**RECORDS FOR THE EXERCISE**

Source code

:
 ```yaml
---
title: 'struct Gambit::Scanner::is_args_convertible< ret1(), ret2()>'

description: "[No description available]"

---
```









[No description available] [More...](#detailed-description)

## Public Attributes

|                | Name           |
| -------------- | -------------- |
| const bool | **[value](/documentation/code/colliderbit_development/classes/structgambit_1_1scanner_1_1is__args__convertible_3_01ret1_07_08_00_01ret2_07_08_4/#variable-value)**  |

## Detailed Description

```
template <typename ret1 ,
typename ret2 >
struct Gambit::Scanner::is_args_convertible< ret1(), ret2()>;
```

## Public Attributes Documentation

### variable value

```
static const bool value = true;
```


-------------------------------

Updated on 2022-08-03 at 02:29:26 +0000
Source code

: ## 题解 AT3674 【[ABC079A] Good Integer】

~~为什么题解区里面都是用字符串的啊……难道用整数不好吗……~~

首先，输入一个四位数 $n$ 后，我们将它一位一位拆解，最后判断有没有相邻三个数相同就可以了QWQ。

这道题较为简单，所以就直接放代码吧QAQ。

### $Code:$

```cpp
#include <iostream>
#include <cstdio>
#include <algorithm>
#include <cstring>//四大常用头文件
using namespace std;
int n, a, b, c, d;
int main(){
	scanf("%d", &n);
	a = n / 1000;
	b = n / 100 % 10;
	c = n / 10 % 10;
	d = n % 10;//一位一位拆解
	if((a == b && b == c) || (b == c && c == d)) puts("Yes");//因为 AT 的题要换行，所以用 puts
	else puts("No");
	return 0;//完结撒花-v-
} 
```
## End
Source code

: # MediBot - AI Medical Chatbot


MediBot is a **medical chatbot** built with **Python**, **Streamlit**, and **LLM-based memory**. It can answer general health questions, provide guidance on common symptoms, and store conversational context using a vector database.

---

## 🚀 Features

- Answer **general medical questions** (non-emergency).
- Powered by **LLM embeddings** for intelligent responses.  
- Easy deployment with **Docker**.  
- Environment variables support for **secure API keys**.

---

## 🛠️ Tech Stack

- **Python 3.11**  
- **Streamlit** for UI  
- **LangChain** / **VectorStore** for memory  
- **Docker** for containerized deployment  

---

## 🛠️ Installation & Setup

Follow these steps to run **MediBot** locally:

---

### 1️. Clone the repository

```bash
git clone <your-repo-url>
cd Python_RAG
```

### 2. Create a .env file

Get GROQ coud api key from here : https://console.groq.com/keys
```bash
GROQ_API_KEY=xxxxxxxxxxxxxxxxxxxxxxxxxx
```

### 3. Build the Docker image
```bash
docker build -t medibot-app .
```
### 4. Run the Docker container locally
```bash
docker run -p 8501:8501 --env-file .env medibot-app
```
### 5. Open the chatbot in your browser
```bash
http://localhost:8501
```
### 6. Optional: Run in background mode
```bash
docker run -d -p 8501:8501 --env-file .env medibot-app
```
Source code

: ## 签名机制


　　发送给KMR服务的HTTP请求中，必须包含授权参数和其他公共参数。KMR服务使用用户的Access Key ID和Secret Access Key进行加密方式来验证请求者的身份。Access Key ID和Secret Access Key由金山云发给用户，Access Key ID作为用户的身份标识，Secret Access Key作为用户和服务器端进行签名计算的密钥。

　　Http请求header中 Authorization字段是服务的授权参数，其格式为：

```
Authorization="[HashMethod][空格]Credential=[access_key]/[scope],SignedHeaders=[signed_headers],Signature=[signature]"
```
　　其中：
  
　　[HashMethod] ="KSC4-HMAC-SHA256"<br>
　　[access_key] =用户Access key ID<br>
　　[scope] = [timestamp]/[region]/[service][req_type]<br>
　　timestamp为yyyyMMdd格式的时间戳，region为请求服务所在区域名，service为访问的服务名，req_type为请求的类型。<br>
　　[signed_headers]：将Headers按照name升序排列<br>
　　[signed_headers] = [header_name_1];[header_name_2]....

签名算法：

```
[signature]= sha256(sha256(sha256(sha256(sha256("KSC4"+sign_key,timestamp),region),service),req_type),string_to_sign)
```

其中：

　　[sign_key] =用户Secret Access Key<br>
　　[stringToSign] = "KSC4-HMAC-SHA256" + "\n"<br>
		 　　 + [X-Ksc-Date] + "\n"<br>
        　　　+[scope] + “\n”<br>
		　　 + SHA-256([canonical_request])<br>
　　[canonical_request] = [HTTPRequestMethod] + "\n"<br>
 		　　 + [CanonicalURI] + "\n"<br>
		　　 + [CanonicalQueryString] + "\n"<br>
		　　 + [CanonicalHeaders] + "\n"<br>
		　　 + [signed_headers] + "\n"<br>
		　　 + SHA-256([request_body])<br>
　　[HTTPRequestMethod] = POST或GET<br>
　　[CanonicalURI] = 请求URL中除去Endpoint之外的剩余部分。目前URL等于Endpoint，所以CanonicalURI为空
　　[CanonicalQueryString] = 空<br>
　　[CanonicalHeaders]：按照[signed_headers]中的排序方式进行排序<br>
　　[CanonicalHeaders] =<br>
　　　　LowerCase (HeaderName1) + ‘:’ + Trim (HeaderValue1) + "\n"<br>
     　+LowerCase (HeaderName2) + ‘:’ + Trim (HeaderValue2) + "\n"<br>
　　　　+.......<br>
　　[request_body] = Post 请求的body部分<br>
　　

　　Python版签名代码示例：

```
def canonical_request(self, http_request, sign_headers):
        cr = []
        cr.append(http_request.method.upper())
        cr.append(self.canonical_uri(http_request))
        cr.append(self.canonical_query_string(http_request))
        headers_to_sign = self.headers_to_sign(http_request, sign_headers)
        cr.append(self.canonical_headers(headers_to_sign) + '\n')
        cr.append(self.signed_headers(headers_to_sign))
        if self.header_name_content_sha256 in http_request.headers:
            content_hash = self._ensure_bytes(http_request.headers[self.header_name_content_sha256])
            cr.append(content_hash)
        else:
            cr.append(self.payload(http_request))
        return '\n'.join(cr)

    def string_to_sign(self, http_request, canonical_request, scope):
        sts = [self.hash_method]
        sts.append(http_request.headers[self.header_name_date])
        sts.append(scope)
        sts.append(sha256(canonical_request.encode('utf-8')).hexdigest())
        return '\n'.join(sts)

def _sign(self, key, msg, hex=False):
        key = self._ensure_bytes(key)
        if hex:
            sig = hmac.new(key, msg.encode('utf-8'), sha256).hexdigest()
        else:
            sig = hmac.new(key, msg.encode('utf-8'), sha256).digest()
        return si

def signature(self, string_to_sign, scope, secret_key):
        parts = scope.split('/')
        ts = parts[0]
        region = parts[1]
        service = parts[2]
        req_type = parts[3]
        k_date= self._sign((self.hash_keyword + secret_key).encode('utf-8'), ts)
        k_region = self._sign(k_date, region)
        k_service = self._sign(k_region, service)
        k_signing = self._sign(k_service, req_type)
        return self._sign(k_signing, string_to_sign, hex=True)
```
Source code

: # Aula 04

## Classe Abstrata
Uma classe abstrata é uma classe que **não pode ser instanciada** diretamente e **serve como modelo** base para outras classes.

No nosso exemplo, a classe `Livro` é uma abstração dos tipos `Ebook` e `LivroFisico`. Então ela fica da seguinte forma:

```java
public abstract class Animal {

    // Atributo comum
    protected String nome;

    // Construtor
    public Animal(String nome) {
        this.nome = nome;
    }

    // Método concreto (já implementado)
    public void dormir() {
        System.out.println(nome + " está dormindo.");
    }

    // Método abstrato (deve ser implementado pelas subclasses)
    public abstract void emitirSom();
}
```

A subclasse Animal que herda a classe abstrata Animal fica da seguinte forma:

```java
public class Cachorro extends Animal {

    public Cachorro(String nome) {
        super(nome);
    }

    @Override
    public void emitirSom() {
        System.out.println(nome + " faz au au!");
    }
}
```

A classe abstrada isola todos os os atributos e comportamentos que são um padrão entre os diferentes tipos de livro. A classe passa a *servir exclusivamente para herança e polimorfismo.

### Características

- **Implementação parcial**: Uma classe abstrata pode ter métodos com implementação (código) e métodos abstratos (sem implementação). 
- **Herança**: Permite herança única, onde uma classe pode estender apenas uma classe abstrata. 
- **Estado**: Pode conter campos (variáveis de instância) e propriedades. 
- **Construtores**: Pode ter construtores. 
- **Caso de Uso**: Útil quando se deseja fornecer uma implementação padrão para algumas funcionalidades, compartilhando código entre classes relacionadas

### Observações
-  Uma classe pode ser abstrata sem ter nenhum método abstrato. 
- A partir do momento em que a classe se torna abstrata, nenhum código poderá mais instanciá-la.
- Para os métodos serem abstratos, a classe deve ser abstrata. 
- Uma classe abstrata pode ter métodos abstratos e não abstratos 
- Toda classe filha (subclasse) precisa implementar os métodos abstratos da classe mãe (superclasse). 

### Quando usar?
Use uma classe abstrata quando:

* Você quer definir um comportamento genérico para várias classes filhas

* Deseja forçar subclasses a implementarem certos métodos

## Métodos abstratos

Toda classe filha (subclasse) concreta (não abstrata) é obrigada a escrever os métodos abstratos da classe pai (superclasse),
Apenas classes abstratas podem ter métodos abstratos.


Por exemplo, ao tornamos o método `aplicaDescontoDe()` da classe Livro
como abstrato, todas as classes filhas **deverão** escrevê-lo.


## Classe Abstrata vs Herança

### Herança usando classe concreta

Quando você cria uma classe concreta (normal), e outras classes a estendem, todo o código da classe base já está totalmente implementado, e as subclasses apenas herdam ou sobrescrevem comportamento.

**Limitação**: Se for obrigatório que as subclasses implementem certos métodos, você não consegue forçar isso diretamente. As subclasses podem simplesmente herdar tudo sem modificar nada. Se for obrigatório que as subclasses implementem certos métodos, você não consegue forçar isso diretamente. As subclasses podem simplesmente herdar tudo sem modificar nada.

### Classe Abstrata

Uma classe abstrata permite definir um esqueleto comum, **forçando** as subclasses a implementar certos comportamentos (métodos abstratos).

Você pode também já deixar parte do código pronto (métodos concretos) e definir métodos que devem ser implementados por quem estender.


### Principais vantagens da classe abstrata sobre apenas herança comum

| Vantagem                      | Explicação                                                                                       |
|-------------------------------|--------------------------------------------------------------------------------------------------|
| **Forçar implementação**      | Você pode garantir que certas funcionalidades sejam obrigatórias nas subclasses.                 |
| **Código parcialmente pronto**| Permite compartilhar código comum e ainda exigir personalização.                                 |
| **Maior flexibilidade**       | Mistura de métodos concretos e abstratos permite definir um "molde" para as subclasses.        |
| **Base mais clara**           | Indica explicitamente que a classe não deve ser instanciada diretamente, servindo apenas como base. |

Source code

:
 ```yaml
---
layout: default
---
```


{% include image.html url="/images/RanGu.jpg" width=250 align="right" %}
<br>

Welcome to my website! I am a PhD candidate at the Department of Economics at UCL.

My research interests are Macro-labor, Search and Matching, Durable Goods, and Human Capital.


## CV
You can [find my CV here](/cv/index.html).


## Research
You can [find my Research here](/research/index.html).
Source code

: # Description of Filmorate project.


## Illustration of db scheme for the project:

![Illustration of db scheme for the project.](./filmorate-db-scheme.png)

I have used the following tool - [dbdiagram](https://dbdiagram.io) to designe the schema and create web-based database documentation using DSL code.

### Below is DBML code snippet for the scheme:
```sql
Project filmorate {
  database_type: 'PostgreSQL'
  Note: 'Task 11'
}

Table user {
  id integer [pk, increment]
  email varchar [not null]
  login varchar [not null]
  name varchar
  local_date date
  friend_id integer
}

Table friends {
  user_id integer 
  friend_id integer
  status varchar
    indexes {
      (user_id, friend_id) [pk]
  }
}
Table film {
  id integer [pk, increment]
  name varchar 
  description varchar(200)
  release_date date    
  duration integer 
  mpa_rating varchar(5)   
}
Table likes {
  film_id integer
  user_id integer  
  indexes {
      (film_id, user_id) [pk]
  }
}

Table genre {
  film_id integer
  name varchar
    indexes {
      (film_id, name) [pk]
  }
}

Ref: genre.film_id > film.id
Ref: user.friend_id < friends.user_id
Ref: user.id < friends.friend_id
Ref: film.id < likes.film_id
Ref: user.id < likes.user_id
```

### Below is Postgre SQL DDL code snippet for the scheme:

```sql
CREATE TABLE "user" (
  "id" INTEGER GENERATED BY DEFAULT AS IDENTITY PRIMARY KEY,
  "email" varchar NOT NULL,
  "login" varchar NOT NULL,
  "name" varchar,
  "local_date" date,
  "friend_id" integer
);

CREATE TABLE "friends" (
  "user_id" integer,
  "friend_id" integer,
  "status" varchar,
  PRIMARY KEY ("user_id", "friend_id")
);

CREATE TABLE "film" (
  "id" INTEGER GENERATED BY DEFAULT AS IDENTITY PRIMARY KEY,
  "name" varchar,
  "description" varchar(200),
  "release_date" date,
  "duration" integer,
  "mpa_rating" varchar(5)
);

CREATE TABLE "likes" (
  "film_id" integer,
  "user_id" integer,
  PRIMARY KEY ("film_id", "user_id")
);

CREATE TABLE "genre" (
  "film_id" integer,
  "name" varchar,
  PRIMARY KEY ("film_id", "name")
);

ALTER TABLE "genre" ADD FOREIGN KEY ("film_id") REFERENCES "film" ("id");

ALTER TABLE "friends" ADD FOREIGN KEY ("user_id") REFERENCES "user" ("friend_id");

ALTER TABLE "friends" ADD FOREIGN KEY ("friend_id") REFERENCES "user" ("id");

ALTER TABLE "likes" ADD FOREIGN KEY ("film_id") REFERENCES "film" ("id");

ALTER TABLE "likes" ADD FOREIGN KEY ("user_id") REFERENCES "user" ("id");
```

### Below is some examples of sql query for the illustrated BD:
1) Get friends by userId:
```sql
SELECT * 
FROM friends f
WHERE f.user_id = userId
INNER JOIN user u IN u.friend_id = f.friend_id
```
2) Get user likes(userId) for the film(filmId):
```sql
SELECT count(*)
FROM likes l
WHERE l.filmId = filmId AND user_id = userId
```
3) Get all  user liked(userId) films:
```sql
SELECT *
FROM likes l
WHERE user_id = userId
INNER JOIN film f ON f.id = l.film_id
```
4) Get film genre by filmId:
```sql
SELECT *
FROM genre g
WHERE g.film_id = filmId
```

**AIM OF THE EXERCISE**
In the listing above, find the line with "### Características" and the line with "- **Construtores**: Pode ter construtores."; set down exactly those two lines and every line between them, nothing more.

**ANSWER TO THE PROBLEM**
### Características

- **Implementação parcial**: Uma classe abstrata pode ter métodos com implementação (código) e métodos abstratos (sem implementação). 
- **Herança**: Permite herança única, onde uma classe pode estender apenas uma classe abstrata. 
- **Estado**: Pode conter campos (variáveis de instância) e propriedades. 
- **Construtores**: Pode ter construtores. 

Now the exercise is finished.